◆ **WORK ORDER**:
Go through the material below, find each line with the word "produção", and copy those lines.

§

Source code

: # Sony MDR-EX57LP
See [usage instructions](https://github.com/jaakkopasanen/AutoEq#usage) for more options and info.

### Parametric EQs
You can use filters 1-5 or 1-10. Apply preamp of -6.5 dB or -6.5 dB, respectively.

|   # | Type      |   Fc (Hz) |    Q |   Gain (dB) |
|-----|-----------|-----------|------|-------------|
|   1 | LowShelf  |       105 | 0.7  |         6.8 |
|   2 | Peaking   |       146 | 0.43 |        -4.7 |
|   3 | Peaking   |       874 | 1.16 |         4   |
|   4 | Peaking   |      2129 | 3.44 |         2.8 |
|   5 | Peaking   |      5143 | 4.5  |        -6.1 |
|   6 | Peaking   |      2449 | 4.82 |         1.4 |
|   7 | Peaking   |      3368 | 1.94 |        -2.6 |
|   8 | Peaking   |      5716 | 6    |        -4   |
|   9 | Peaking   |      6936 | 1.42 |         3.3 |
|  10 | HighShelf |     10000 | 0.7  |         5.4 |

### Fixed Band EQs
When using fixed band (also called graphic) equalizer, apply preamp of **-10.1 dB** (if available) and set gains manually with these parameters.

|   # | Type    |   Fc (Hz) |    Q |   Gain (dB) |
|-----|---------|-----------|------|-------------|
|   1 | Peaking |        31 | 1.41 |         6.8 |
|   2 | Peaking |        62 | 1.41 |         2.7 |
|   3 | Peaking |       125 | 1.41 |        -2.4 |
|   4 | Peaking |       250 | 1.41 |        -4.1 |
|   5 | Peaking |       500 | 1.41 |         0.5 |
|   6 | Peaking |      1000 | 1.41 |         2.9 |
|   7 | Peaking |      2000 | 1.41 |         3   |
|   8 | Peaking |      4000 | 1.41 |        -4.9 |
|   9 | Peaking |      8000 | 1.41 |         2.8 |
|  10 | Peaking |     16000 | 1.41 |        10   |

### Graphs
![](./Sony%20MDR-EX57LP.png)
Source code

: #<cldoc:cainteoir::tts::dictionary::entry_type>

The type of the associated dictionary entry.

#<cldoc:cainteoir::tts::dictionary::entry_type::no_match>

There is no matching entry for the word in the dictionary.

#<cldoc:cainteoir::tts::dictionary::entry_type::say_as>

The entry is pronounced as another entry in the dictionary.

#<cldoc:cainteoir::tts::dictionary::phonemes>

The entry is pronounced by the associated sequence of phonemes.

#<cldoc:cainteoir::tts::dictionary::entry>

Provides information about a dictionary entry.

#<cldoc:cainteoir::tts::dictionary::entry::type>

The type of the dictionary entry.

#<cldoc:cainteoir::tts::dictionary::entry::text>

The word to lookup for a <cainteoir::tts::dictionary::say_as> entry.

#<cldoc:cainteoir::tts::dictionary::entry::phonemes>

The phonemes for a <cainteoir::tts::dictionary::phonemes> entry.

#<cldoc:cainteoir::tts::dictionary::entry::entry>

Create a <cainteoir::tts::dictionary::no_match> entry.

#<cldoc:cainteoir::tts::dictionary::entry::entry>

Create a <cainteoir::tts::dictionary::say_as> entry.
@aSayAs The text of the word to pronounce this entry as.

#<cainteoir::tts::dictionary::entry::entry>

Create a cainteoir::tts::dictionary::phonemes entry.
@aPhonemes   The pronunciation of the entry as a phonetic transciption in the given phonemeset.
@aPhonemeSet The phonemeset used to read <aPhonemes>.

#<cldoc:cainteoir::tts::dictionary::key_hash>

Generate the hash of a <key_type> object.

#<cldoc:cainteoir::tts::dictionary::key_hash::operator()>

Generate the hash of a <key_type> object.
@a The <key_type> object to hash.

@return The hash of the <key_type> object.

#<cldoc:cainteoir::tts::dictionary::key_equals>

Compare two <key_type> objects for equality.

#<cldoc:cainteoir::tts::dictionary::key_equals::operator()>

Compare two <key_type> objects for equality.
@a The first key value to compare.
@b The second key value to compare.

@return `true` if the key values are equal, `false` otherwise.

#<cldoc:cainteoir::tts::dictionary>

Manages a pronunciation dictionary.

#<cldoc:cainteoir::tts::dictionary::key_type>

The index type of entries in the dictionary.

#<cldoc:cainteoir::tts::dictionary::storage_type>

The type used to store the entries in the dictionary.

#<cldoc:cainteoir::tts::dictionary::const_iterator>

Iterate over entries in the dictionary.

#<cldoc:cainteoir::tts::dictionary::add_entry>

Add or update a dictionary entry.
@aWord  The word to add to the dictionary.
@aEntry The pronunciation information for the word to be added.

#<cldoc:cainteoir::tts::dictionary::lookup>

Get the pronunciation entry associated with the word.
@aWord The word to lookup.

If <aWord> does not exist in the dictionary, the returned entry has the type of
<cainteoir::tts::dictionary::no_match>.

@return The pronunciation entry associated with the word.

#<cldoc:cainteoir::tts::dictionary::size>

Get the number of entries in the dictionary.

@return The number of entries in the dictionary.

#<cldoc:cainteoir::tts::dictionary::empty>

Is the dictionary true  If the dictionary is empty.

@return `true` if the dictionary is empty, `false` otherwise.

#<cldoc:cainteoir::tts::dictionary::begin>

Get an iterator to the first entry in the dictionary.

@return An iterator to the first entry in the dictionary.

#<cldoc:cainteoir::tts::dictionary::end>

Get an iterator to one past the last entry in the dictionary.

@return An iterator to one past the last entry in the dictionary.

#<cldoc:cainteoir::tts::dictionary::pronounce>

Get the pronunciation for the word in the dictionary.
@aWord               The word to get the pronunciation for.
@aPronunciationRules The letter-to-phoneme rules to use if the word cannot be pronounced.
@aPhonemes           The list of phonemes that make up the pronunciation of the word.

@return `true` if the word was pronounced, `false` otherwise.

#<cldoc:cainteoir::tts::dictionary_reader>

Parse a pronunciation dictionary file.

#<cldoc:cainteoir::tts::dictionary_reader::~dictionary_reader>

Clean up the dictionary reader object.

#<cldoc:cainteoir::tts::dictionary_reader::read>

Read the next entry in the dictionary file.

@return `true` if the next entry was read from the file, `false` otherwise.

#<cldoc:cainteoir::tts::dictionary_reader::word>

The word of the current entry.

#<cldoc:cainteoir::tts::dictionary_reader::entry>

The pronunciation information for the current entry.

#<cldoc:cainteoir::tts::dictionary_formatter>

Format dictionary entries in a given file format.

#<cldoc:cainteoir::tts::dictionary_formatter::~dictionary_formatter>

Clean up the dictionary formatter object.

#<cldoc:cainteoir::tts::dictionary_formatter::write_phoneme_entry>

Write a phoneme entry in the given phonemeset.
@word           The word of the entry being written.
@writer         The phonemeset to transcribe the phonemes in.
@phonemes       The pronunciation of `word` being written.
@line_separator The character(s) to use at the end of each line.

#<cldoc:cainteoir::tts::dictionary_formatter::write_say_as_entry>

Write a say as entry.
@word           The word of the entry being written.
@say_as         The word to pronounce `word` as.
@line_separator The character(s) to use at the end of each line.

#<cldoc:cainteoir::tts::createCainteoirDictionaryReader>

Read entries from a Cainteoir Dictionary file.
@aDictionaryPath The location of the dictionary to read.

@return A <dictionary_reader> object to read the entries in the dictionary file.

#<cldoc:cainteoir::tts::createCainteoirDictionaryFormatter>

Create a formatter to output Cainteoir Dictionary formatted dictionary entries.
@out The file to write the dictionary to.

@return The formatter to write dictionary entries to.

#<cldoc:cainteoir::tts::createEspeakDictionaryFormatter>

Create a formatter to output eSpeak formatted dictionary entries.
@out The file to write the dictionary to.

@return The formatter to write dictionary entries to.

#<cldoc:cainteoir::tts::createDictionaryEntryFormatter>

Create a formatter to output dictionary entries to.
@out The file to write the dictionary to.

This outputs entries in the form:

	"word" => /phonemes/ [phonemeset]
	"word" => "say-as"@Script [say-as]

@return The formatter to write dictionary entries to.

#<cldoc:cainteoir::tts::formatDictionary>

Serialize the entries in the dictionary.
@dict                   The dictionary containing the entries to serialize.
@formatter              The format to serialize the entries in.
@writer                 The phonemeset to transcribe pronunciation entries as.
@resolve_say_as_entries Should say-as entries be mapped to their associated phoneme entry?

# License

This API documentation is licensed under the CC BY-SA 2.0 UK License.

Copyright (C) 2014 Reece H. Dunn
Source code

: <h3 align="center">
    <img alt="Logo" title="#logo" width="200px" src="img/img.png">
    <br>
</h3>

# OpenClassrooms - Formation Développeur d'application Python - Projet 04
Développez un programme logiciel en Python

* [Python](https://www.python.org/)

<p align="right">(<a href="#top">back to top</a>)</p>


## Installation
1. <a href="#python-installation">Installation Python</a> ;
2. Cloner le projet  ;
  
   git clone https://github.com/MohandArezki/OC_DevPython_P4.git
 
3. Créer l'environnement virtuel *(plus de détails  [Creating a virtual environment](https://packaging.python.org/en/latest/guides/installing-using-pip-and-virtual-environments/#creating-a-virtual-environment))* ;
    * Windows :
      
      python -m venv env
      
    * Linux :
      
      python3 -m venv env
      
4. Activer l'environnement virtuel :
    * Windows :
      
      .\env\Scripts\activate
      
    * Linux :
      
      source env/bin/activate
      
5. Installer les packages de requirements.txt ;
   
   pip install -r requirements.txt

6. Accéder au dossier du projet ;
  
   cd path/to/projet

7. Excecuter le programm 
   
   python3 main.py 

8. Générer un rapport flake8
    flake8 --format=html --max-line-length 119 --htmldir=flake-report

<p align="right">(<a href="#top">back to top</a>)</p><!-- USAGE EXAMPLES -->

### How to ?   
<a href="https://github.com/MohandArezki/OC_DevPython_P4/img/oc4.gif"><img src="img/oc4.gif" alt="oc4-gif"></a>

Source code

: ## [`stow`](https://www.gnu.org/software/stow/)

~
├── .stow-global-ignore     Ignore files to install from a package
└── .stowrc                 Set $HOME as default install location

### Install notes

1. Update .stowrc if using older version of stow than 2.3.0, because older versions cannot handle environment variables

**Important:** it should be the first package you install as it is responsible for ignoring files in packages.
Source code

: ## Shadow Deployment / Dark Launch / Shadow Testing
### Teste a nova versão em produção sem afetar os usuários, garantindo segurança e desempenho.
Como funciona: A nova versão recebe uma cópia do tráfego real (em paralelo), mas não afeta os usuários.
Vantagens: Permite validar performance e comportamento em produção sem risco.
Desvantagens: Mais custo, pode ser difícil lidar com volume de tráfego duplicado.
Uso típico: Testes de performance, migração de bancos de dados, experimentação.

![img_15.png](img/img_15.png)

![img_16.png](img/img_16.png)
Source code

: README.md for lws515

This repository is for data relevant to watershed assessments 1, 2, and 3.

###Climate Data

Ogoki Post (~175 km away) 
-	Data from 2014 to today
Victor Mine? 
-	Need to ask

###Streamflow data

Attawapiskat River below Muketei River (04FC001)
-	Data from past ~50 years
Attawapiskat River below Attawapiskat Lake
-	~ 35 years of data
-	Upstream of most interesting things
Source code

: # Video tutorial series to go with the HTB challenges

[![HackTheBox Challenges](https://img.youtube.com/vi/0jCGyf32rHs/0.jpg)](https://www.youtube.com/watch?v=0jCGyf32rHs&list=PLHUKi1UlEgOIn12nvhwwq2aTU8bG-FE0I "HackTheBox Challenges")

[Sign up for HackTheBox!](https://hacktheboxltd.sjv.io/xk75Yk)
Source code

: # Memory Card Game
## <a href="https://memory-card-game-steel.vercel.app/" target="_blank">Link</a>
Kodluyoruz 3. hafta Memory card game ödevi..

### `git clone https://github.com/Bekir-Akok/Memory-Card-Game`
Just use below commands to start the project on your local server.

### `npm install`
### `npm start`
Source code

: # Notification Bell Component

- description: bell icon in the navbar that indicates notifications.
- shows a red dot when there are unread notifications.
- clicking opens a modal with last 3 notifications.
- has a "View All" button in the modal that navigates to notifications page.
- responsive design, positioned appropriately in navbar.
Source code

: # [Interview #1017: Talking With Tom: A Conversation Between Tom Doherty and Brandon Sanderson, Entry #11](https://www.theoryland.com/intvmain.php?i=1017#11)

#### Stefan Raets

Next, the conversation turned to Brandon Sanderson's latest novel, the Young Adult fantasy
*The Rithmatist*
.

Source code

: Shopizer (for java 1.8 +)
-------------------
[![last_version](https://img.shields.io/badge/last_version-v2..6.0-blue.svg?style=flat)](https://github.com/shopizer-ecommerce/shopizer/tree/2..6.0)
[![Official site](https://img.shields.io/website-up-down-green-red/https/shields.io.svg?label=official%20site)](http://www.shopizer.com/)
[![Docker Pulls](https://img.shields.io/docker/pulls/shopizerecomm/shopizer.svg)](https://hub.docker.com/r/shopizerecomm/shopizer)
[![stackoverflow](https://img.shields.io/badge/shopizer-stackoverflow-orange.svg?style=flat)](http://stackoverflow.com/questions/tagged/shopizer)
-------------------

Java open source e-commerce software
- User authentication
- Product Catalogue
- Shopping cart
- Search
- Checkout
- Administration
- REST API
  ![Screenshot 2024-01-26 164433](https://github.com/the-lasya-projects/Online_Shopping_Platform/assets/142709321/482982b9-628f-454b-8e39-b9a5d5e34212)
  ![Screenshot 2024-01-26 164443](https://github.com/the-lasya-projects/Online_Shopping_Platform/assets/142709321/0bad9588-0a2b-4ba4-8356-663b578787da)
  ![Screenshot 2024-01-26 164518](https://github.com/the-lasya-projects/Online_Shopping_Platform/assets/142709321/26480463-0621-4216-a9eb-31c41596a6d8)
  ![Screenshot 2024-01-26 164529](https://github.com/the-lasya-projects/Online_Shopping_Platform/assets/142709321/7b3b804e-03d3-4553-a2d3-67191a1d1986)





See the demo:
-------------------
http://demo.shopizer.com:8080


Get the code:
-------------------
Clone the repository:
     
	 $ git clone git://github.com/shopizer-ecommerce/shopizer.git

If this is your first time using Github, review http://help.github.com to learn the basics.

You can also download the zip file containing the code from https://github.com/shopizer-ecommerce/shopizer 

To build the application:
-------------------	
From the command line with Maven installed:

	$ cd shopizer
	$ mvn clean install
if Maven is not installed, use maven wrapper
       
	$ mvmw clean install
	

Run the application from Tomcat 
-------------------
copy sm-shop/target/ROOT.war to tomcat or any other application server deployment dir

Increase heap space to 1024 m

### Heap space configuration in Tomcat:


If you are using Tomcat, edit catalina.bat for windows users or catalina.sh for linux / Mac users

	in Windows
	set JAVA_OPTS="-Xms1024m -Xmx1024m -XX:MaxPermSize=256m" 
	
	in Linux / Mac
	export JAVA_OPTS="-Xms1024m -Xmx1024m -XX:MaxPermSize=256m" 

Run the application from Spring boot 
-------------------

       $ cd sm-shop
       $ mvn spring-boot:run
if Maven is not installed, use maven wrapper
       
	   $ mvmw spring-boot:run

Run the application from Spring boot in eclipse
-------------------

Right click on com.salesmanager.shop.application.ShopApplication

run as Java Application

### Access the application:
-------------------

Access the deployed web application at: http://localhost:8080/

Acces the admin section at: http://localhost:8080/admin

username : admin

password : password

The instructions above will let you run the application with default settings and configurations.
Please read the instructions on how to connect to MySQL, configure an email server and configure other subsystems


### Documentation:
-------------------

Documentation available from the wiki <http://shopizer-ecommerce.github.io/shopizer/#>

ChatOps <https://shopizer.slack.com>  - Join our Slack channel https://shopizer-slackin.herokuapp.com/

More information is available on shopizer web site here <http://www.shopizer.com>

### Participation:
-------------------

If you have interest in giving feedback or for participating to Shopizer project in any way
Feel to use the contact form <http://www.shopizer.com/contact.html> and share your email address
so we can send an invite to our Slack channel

§

◆ **TASK RESULT**:
### Teste a nova versão em produção sem afetar os usuários, garantindo segurança e desempenho.
Vantagens: Permite validar performance e comportamento em produção sem risco.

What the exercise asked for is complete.